«Ojo por ojo,
diente por diente,
y el mundo morirá
ciego de rabia
y callado por el miedo.»
Recuerdo cuando era joven y me llevaron
a un lugar que ningún niño, joven o adulto debe conocer. El
sacerdote tomó a los más pequeños y puros del pueblo, nos colocó
en una fila después de la misa y nos hizo caminar hacia el bosque.
Nos adentramos hacia una llanura, algo amplia, muy cerca de un cerro
y allí se detuvo. Sus ojos severos, algo fríos como la nieve en
invierno, se clavaron en mí por ser el más “débil” de los
presentes. Me garró del brazo y me mostró la tierra ennegrecida,
los árboles quemados y las piedras mal colocadas en forma de una
especie de círculo ancestral.
—Míralo bien—dijo—. Míralo
bien, bastardo blasfemo—añadió.
Mis ojos se quedaron fijos en esa
tierra ennegrecida, fruto de numerosos incendios, sin comprender el
motivo por el cual tenía que verlo. Yo sólo había preguntado si
Dios amaba a todos sus hijos, incluso aquellos que no profesaban
religión alguna o eran demasiado rebeldes para seguir las normas
estrictas de la iglesia. Sólo fue una pequeña y miserable duda como
para que nos llevase hasta allí, me sacudiera enérgicamente y casi
me arrancase el brazo de cuajo diciéndome con odio esas palabras.
—No comprendo—susurré aturdido y
asustado al borde del llanto. Nicolas, que era dos años mayor a mí,
me miraba entre la multitud intentando decir algo, pero como buen
cobarde, como el resto de niños, no dijo nada.

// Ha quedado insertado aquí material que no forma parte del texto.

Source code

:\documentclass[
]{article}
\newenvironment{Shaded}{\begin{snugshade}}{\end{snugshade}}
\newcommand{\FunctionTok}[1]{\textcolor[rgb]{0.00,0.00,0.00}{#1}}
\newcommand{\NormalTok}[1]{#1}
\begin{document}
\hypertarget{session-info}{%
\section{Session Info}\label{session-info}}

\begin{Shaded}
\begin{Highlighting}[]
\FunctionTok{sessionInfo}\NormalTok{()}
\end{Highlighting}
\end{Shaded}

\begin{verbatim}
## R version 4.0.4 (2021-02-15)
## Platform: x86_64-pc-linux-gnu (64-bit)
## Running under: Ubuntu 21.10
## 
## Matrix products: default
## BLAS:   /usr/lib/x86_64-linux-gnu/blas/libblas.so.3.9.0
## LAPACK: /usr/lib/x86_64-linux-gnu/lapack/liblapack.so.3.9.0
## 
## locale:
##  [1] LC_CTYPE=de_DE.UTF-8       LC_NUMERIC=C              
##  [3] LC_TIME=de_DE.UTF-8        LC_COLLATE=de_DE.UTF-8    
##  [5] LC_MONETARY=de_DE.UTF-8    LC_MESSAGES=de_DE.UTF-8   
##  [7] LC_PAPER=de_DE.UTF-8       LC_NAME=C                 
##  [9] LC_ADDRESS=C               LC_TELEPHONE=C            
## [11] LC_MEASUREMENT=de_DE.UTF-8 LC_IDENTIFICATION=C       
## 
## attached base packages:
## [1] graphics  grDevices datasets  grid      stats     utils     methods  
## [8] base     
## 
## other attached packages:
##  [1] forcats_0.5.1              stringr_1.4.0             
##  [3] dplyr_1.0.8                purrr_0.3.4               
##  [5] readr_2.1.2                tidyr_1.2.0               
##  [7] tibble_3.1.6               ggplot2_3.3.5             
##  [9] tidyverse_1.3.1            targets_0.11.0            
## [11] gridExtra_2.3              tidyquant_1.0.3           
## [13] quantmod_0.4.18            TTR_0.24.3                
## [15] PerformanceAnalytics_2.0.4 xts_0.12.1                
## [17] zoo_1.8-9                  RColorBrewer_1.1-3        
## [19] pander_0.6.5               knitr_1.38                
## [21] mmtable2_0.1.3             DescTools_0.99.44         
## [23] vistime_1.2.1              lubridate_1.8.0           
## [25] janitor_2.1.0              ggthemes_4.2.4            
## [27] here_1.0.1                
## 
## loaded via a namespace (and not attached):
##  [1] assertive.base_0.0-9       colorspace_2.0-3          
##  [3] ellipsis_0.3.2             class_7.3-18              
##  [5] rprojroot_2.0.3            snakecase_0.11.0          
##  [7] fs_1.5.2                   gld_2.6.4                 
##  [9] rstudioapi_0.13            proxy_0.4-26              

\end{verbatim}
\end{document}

—Este es el lugar donde se queman a
las brujas, a todos esos descerebrados hijos de Satanás. Si sigues
una vida impía, una vida llena de lascivia y vas contra las órdenes
divinas, Dios dará al hombre las medidas oportunas que son el fuego
y la horca.
En ese momento el lugar me pareció aún
más triste y miserable. Sentí un miedo inmenso que me atenazó los
músculos y no podía ni siquiera pestañear. En silencio comencé a
llorar. Imaginé a las mujeres ardiendo. Sus hermosos cabellos en
llamas, sus vestidos, por simples que fueran, pegándose a su piel
envueltos en llamaradas y sus gritos. Unos gritos tan horribles como
los de mil parturientas.
—Sigue así, jovencito Lioncourt, y
yo mismo pediré que te quemen aquí—al decir eso mis piernas
flaquearon y caí al suelo, pero él me levantó agarrándome de la
oreja.
El resto del camino lo hicimos en
silencio, incluso yo que tenía que soportar esa mano retorciendo mi
lóbulo y haciéndome sentir miserable. Cuando llegamos a la plaza me
pude zafar y eché a correr. Sabía que tenía que encontrar a mi
madre. Mi madre me salvaría, pues las madres lo pueden todo.
Al llegar al castillo me derrumbé sin
saber como explicarle, pero al pasar un buen rato logré hacerlo. Lo
único que se le ocurrió hacer fue encaminarse a la iglesia y
pedirle explicaciones, para luego amenazarlo. Su fe basado en el
odio, en la ira, en la justicia por medio de la violencia hacia los
“traidores” e “infieles” sólo traía ruina. Ella le hizo
saber que si volvía a aleccionarme de ese modo tomaría medidas
contra su cochambrosa iglesia y su nauseabunda sotana.